Wednesday, January 26, 2011

January 26

This morning I woke up with a killer sinus headache.  Headaches really annoy me.  That got me thinking about other things that annoy me.....so that's what I'd like to get off my chest today.  Annoying things.  At the top of my list is stupid people.  I know that isn't very nice and I guess should explain.  Ignorance annoys me.  Unwillingness to learn in this day and age is ridiculous.  All the knowledge in the world is literally at our fingertips, and yet people will still forward emails that include lies, racist remarks, and general stupidity to everyone in their address book without checking to see if its even true.  I can tell you, 99% of the time it isn't.  There isn't an excuse for that crap when you can head to your favorite search engine, type in a few key words, and find out the truth.  
Another thing that really annoys me.....people who assume that I'm stupid because I'm a stay at home mom.   I would really appreciate the benefit of the doubt.  Not to say that I haven't done a few stupid things in my life.  I am many things.  And although I don't have a college degree as of yet, I am anything but uneducated.  I stayed home knowing what I was giving up.  And I don't care what anyone thinks about that.  But it annoys me when people treat me like I'm stupid because of that choice.  It just puts their own ignorance on display as far as I'm concerned.  

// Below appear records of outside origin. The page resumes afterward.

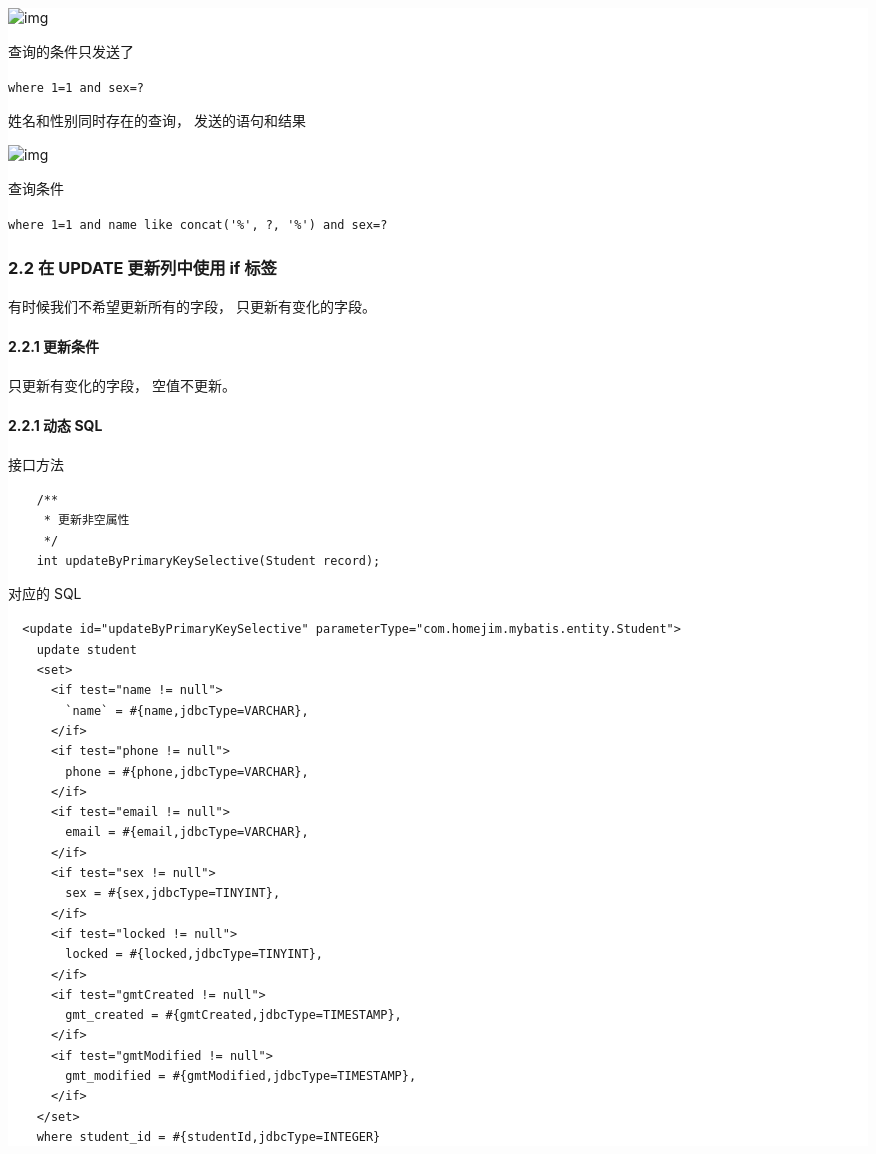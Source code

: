 ![img](https://gitee.com/baicaihenxiao/imageDB/raw/master/uPic/jpg/2020/07/21/640-20200721122816697-122816.jpg)

查询的条件只发送了

```text
where 1=1 and sex=?
```

姓名和性别同时存在的查询， 发送的语句和结果

![img](https://gitee.com/baicaihenxiao/imageDB/raw/master/uPic/jpg/2020/07/21/640-20200721122816779-122816.jpg)

查询条件

```text
where 1=1 and name like concat('%', ?, '%') and sex=?
```

### 2.2 在 UPDATE 更新列中使用 if 标签

有时候我们不希望更新所有的字段， 只更新有变化的字段。

#### 2.2.1 更新条件

只更新有变化的字段， 空值不更新。

#### 2.2.1 动态 SQL

接口方法

```text
    /**
     * 更新非空属性
     */
    int updateByPrimaryKeySelective(Student record);
```

对应的 SQL

```text
  <update id="updateByPrimaryKeySelective" parameterType="com.homejim.mybatis.entity.Student">
    update student
    <set>
      <if test="name != null">
        `name` = #{name,jdbcType=VARCHAR},
      </if>
      <if test="phone != null">
        phone = #{phone,jdbcType=VARCHAR},
      </if>
      <if test="email != null">
        email = #{email,jdbcType=VARCHAR},
      </if>
      <if test="sex != null">
        sex = #{sex,jdbcType=TINYINT},
      </if>
      <if test="locked != null">
        locked = #{locked,jdbcType=TINYINT},
      </if>
      <if test="gmtCreated != null">
        gmt_created = #{gmtCreated,jdbcType=TIMESTAMP},
      </if>
      <if test="gmtModified != null">
        gmt_modified = #{gmtModified,jdbcType=TIMESTAMP},
      </if>
    </set>
    where student_id = #{studentId,jdbcType=INTEGER}
```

Here's another thing...people who have a problem with you.  But instead of telling you what that problem is, they make snide and snarky comments on social networking sites or behind your back.  They say things about you to other people to make themselves look better.  I would never stoop so low.  I  have always been a firm believer in treating people the way that I want to be treated.  I had some questionable years in high school, where hormones got the better of me and I said some things that I will always regret to people who meant the world to me.  But before, and certainly since, I NEVER say a word about someone that I wouldn't willingly repeat to their face.  And I don't sit around and gossip about people.  I have had it done to me more times than I can count.  And you know there's always someone ready to relay information back to the person who has been gossiped about.  It's hurtful and I would never willingly hurt someone like that. 
Its just another facet of lying, which I loathe.  
Disorder annoys me.  More than that-it kind of freaks me out.  In case you haven't guessed it by now-I have a pretty busy schedule.  If things in my house are out of order and I can't find something, it throws me off schedule.  And I really hate that.  I like everything in its place and orderly.  It sometimes borders on obsessive organization which is why Jeff refuses to let me buy a labeler...
Last but certainly not least, I am annoyed when I am ill.  When anyone else is ill, I will gladly care for them.  I will clean up after them, I will tend to their needs, and I will nurse them back to health.  When I am ill, I deny it completely.  I hate feeling weak.  I really hate having to lay down and not get anything done and I hate for anyone else (no matter how well intentioned) to have to take care of me.  I have no idea why.  Jeff thinks its funny, my mother finds it annoying.  I get that.  So I'm working on it.  
So there it is-the short list of things that I find obnoxious.  Trust me-I could go on for much longer.  But despite my headache, there is still dinner to fix and kids to shower and put to bed.   So-back to the adventure!